Voordelen van de refractor
Refractors of lenzenkijkers zijn het eenvoudigste type telescoop. Het licht
valt binnen langs het objectief. Door deze bolle lens wordt het afgebogen naar
het brandvlak. Hierachter bevindt zich dan het oculair, dat oorspronkelijk uit
een en later uit twee bolle lenzen bestond.
Dit type kijker draait wel alle beelden om. Voor astronomische doeleinden is
dit echter geen probleem; vele kaarten worden zelfs omgekeerd gedrukt. Bij een
gewone veldkijker daarentegen gebruikt men een holle lens als oculair, die voor
het brandvlak geplaatst wordt. Op die manier draait het beeld niet om.
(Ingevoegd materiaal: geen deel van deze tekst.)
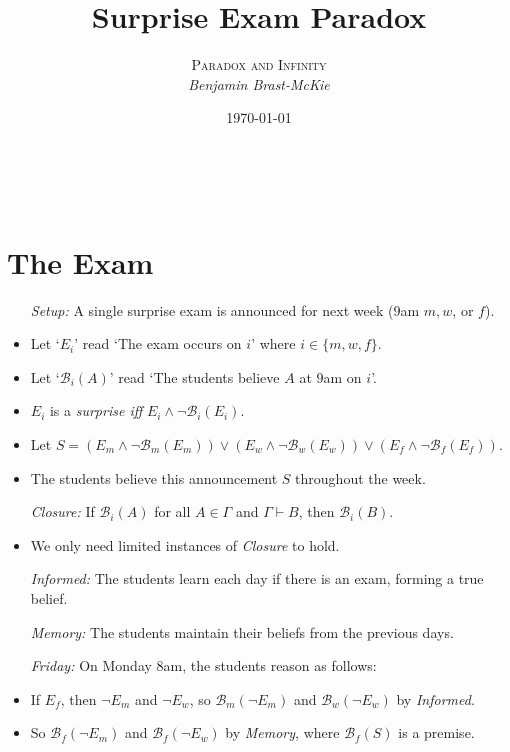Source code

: \documentclass[a4paper, 11pt]{article} %
\title{\textbf{Surprise Exam Paradox}} %
\author{\textsc{Paradox and Infinity}\\ \em Benjamin Brast-McKie} %
\date{\today} %
\makeatletter
\newcommand{\set}[1]{\lbrace#1\rbrace} %
\newcommand{\B}{\mathcal{B}}
\newcommand{\B}{\mathfrak{B}}
\renewcommand{\maketitle}{ %
\begin{flushright} %
{\LARGE\@title} %

\vspace{10pt} %

{\@author} %
\\\@date %

\vspace{-30pt} %
\end{flushright}
}
\makeatother
\begin{document}
\maketitle %

\thispagestyle{empty}


\section*{The Exam}

\begin{itemize}
  \item[\it Setup:] A single surprise exam is announced for next week ($9$am $m, w$, or $f$).
    \item Let `$E_i$' read `The exam occurs on $i$' where $i \in \set{m, w, f}$.
    \item Let `$\B_i(A)$' read `The students believe $A$ at $9$am on $i$'.
    \item $E_i$ is a \textit{surprise iff} $E_i \wedge \neg \B_i(E_i)$.
    \item Let $S = (E_m \wedge \neg \B_m(E_m)) \vee (E_w \wedge \neg \B_w(E_w)) \vee (E_f \wedge \neg \B_f(E_f))$.
    \item The students believe this announcement $S$ throughout the week.
  \item[\it Closure:] If $\B_i(A)$ for all $A \in \Gamma$ and $\Gamma \vdash B$, then $\B_i(B)$.
    \item We only need limited instances of \textit{Closure} to hold.
  \item[\it Informed:] The students learn each day if there is an exam, forming a true belief.
  \item[\it Memory:] The students maintain their beliefs from the previous days.
  \item[\it Friday:] On Monday $8$am, the students reason as follows:
    \item If $E_f$, then $\neg E_m$ and $\neg E_w$, so $\B_m(\neg E_m)$ and $\B_w(\neg E_w)$ by \textit{Informed}.
    \item So $\B_f(\neg E_m)$ and $\B_f(\neg E_w)$ by \textit{Memory}, where $\B_f(S)$ is a premise. 

\end{itemize}
\end{document}
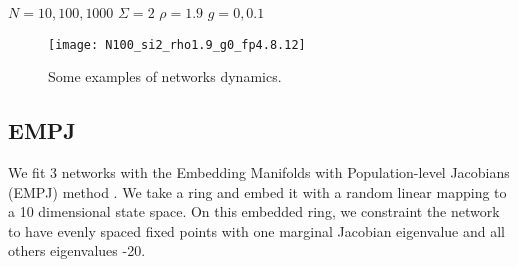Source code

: \documentclass{article} %
\newcounter{ct}
\theoremstyle{definition}
\theoremstyle{remark}
\begin{document}
$N=10,100,1000$
$\Sigma=2$
$\rho=1.9$
$g=0, 0.1$


\begin{figure}[h]
\centering
\texttt{[image: N100\_si2\_rho1.9\_g0\_fp4.8.12]}
\caption{Some examples of networks dynamics.}
\label{fig:low_rank_examples}
\end{figure}


\subsection{EMPJ}\label{sec:supp:empj}
We fit 3 networks with the Embedding Manifolds with Population-level Jacobians (EMPJ) method \citep{pollock2020}.
We take a ring and embed it with a random linear mapping to a 10 dimensional state space.
On this embedded ring, we constraint the network to have evenly spaced fixed points with one marginal Jacobian eigenvalue and all others eigenvalues -20.







%
%
%
%
\end{document}
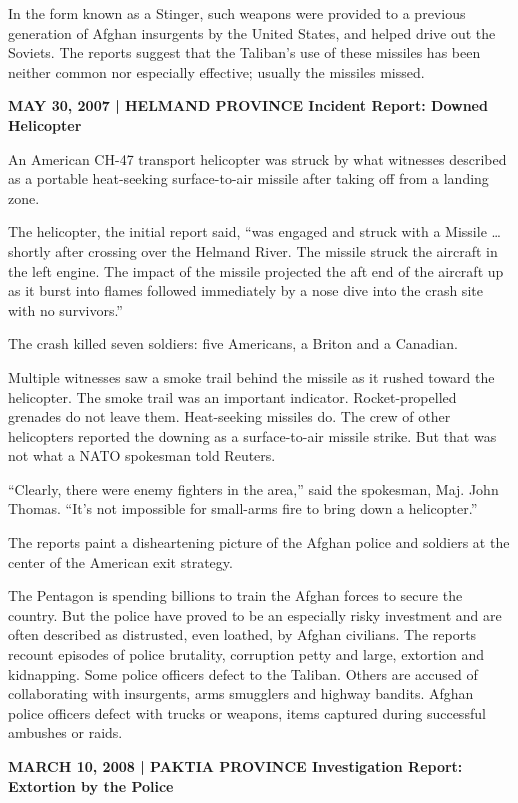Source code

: ﻿\documentclass[12pt]{article}
\begin{document}
In the form known as a Stinger, such weapons were provided to a previous generation of Afghan
insurgents by the United States, and helped drive out the Soviets. The reports suggest that the
Taliban's use of these missiles has been neither common nor especially effective; usually the
missiles missed.

\textbf{MAY 30, 2007 | HELMAND PROVINCE Incident Report: Downed Helicopter}

An American CH-47 transport helicopter was struck by what witnesses described as a portable
heat-seeking surface-to-air missile after taking off from a landing zone.

The helicopter, the initial report said, ``was engaged and struck with a Missile \ldots shortly
after crossing over the Helmand River. The missile struck the aircraft in the left engine. The
impact of the missile projected the aft end of the aircraft up as it burst into flames followed
immediately by a nose dive into the crash site with no survivors.''

The crash killed seven soldiers: five Americans, a Briton and a Canadian.

Multiple witnesses saw a smoke trail behind the missile as it rushed toward the helicopter. The
smoke trail was an important indicator. Rocket-propelled grenades do not leave them. Heat-seeking
missiles do. The crew of other helicopters reported the downing as a surface-to-air missile strike.
But that was not what a NATO spokesman told Reuters.

``Clearly, there were enemy fighters in the area,'' said the spokesman, Maj. John Thomas. ``It's not
impossible for small-arms fire to bring down a helicopter.''

The reports paint a disheartening picture of the Afghan police and soldiers at the center of the
American exit strategy.

The Pentagon is spending billions to train the Afghan forces to secure the country. But the police
have proved to be an especially risky investment and are often described as distrusted, even
loathed, by Afghan civilians. The reports recount episodes of police brutality, corruption petty and
large, extortion and kidnapping. Some police officers defect to the Taliban. Others are accused of
collaborating with insurgents, arms smugglers and highway bandits. Afghan police officers defect
with trucks or weapons, items captured during successful ambushes or raids.

\textbf{MARCH 10, 2008 | PAKTIA PROVINCE Investigation Report: Extortion by the Police}
\end{document}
Refractors hebben echter een groot nadeel. Niet alle lichtstralen worden even
sterk afgebogen door een lens. Violet licht buigt meer af dan rood. Dit effect
noemen we kleurschifting. Vermits het licht van een ster samengesteld is uit
alle kleuren van het spectrum, zal zij in een eenvoudige lenzenkijker een
wazige, gekleurde rand vertonen. Dit kan worden verholpen door het objectief te
vervangen door twee lenzen van verschillende glassoorten, die het licht op een
verschillende wijze breken: achromatische lenzen.
Aangezien een lens alleen aan de rand kan ondersteund worden, is ook haar
diameter beperkt. Een grote lens heeft namelijk de neiging door te buigen onder
haar eigen gewicht, waardoor het lensoppervlak vervormt. Daarom is men voor
grote kijkers aangewezen op spiegeltelescopen.
Bijna niet gevoelig voor temperatuur schommelingen doordat de buis gesloten is
in vergelijking met de spiegeltelescoop. Haarscherp beeld en vooral geschikt
voor het observeren van planeten. Door het gebruik van een samengestelde lens
kan het chromatische aberratie probleem (kleurfouten) worden gecompenseerd. Ook
ideaal geschikt voor het maken van planetaire foto's.